February 10th, 2010 3:19 PM Eastern

Cleaning the Air One Dumpsite at a Time


As smelly and ugly as they may be, landfills are always good sources for stories. This one is especially interesting – a dumpsite being used to help clean the air. Throughout the Bay Area, hundreds of garbage trucks are running on L-N-G: Liquified Natural Gas –  which is produced at the dump in Livermore, California. We visited the new mini-refinery right next door, to see how engineers are closing the loop and “recycling” a waste disposal site into an energy production facility. Every landfill produces the greenhouse gas methane, and while it’s been used to produce electricity for years, now it’s being used to produce fuel. All around the landfill, hundreds of wells, tubes and vacuums are extracting methane from deep underground, where it’s created by decomposing food. The methane is then conveyed a few hundred yards to the LNG plant, where it’s filtered and refined to pipeline quality and turned into liquified natural gas.
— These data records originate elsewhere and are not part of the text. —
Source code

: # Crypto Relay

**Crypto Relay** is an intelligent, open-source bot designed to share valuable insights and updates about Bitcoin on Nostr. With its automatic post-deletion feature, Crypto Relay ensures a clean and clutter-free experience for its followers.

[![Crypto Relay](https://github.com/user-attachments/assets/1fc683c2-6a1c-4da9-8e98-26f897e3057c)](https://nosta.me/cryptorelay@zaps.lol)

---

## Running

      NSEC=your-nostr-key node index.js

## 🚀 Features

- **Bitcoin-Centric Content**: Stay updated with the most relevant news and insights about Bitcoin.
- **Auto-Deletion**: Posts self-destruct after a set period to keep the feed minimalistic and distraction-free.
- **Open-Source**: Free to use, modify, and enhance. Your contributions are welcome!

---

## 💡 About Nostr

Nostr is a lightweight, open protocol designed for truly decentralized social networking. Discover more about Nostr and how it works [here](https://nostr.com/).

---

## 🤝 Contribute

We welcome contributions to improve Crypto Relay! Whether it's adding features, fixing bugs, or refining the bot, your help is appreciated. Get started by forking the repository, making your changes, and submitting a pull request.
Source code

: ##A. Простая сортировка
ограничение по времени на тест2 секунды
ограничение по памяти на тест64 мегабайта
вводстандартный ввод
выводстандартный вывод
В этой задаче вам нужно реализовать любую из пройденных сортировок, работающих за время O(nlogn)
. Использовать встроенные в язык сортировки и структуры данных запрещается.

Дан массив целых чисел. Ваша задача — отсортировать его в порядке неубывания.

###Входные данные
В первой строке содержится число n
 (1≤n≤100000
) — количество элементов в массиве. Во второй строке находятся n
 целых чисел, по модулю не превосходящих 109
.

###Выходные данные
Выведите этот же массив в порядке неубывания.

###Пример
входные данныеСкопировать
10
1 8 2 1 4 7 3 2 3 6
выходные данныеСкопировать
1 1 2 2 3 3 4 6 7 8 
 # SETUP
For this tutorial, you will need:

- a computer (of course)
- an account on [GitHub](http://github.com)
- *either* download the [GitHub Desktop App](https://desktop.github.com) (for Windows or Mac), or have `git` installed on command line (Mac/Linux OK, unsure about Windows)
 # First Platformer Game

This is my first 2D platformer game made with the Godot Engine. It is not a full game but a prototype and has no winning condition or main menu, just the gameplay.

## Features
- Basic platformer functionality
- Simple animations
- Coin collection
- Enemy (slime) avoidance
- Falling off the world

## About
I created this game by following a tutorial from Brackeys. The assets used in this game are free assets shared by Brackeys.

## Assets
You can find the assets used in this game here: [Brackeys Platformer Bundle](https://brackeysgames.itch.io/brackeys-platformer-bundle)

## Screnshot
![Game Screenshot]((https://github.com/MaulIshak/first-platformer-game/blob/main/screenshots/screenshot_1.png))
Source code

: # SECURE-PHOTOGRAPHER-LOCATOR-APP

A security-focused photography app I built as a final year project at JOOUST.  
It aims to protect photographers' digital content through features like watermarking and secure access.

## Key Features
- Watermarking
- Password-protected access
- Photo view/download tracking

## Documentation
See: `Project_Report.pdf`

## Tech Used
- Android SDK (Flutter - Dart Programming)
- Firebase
Another benefit – this process keeps thousands of tons of carbon dioxide from being released into the atmosphere. The L-N-G is then used to fill up garbage trucks: diesel is out, LNG,  which is cheaper and cleaner than diesel. Drivers of the garbage trucks say they appreciate having a fuel that offers the same horsepower, is clean burning, and helps the environment.  While the plant in Livermore isn’t the first of its kind, it is the biggest and most efficient. Every day, it produces 13,000 gallons of liquified natural gas, and will eliminate 30-thousand tons of carbon dioxide every year.  Perhaps the only drawback is the cost: $15-million dollars. But supporters of this process say as technology improves, costs will come down, and more trash heaps will become fuel depots. A second facility is in the works in Southern California, and other large landfills are looking at how they can turn garbage into gas.